かわいい





 放課後の屋上で、二人してコンクリに直に座って、間には開かれたポテトチップスの袋。
 二人とも手を伸ばせばすぐ届く範囲にポテトチップスを置いておきたいから、自然と互いの距離は近い。


 近い距離にいる陽介はかわいい。
 ちなみに、距離に関わりなくかわいい。


 相棒相棒と懐いて来る相手はやはりかわいい。
 同じ年の男で友人である陽介に、懐いて来ると言う表現も、かわいいと言う表現も合わないかもしれない。でもかわいい。

 みんなの中で、ふざけて笑う。かわいい。
 俺の前でリラックスして笑う。かわいい。

 かわいい。
 どうしようか。どうしようかと考える。浮き足立って来るのが自分でもわかるほどだ。
 抑え切れなくて、困る。俺はどうにかしてる。
 かわいい。どうにかしたい。
 どんどん暑くなる初夏の熱気に当てられてか、俺の頭は、ちょっとどうにかしているのだろう。

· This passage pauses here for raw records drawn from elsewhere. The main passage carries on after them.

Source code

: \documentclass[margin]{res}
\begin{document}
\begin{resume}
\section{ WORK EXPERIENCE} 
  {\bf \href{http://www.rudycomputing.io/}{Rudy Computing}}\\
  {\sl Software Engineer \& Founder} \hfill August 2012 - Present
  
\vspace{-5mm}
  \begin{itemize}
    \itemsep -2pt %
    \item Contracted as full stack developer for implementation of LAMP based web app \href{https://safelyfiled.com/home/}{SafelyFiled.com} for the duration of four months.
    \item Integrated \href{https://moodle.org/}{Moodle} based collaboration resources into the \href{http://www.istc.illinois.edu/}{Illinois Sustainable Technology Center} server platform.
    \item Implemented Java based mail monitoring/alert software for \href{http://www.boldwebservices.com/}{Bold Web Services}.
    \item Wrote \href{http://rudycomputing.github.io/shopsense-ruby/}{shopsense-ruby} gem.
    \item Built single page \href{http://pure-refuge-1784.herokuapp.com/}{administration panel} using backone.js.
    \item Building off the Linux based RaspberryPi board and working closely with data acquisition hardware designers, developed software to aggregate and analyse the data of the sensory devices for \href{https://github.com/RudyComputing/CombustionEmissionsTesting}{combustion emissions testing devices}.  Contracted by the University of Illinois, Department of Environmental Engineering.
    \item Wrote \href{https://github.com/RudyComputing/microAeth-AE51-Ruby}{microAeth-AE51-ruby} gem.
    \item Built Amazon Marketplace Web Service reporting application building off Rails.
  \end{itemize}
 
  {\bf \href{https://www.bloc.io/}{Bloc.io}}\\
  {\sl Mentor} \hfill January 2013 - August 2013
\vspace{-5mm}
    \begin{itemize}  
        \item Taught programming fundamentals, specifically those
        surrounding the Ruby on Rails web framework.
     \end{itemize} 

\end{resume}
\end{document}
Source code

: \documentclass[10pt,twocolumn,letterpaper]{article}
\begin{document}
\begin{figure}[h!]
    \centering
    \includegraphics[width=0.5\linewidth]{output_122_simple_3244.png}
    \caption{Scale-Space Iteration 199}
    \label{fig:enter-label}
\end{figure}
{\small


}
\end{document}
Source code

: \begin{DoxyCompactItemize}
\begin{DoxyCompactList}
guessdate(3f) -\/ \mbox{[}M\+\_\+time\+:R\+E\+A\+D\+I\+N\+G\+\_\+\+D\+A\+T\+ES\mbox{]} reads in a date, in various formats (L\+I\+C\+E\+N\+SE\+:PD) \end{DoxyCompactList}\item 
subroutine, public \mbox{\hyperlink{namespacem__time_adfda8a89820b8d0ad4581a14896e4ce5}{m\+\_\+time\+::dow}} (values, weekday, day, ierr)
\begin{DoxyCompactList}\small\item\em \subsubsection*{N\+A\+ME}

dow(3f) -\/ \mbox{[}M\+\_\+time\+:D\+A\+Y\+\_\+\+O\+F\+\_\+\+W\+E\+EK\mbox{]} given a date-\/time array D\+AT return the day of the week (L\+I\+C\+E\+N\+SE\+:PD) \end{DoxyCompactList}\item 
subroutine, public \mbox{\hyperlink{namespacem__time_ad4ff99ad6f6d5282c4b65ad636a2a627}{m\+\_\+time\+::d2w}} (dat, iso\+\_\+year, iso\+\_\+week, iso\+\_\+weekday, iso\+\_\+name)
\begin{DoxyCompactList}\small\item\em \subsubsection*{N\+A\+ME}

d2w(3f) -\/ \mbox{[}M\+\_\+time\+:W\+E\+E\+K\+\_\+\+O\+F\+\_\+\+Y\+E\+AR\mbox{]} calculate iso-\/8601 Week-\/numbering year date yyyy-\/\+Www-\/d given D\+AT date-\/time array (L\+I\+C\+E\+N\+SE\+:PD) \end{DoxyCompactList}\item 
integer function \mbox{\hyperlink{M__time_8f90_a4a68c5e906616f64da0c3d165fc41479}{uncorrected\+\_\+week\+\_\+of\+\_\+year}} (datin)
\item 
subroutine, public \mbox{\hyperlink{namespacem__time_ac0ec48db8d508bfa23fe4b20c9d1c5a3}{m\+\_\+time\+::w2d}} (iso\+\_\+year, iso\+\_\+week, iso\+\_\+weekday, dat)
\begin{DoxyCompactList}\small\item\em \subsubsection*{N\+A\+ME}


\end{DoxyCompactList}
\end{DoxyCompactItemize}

 その距離でそんな物思いにふけっていたのでぼうっとしていたらしい。
 「どうかしたか?」と問う陽介の声に、俺はつい、うん、と普通に頷いていた。

「…月上?」

 しまった。
 きょとんと目を瞬かせた相手の様子に我に返る。しまった、と思った瞬間に陽介が何か言いそうに口を開いたので、黙らせるべく顔面へアイアンクローを食らわせた。反射的だった。手加減はしていたけれど。
 ぐふっと言う潰れた声と一緒に、俺の手のひらに陽介の生暖かい息がかかる。それはちょっと何だか、そういう意味で、やばい。

「……月上サン?」
「あ、悪い」

 押さえつけられてこもった声の陽介に、詫びながら手を離す。俺の手の下になって呆然としていた顔は、困惑したように眉尻が下がっていたけれど、詫びの言葉には、いやいーけどさと片手を振られた。
 振られた手は腕組みの形に直され、思案げなまなざしが向けられる。
 じっと真っ直ぐ見る目は今日は勘弁して欲しい。どうにかしていることを考えているから、思わず逃げ腰になってしまう。
 内心逃げ腰の俺が、フォローしようと口を開く前に陽介は、あのさ、と一足先に口を開いた。

「…月上。もしかして、俺、慰められた?」
「違う」

 何か慰めることでもあったか? と思いながら否定すると、ほっとした顔で笑われた。

「だな。なんだよ、まさか新手の頭の撫で方か!? とか思っただろ」

 そういえば陽介の頭を撫でたことはある。そういうのは大体、慰めるときだ。あとはふざけている時。そして何かの拍子に肩を叩くのと同じくらいの意味を持っている時。
 それ以外、触れる口実は俺にはない。
 触れる口実が欲しいなと思った。思う俺の頭はどうにかしている。
 どうにかしている。

「月上」
「ん」

 呼ぶ声に、返事にしては短い声を喉で出すと、陽介の指が俺の髪をかき混ぜた。
 厚めにカットされた前髪を梳いて、横へ。つむじの関係で自然と左に流れる髪の流れに沿って、こめかみへ。
 陽介の指がちょっと曲がって、髪の毛の先を掴むような動きで止まる。
 その間、俺はじっとしていた。じっとしながら、何か陽介が俺に触る理由なんてあったっけと考えていた。

「お前、髪の毛やーらけー」

 髪の先を掴んだまま笑う陽介の、うっすら日に透ける茶色い目が、やけに甘い色に見える俺の目はどうにかしている。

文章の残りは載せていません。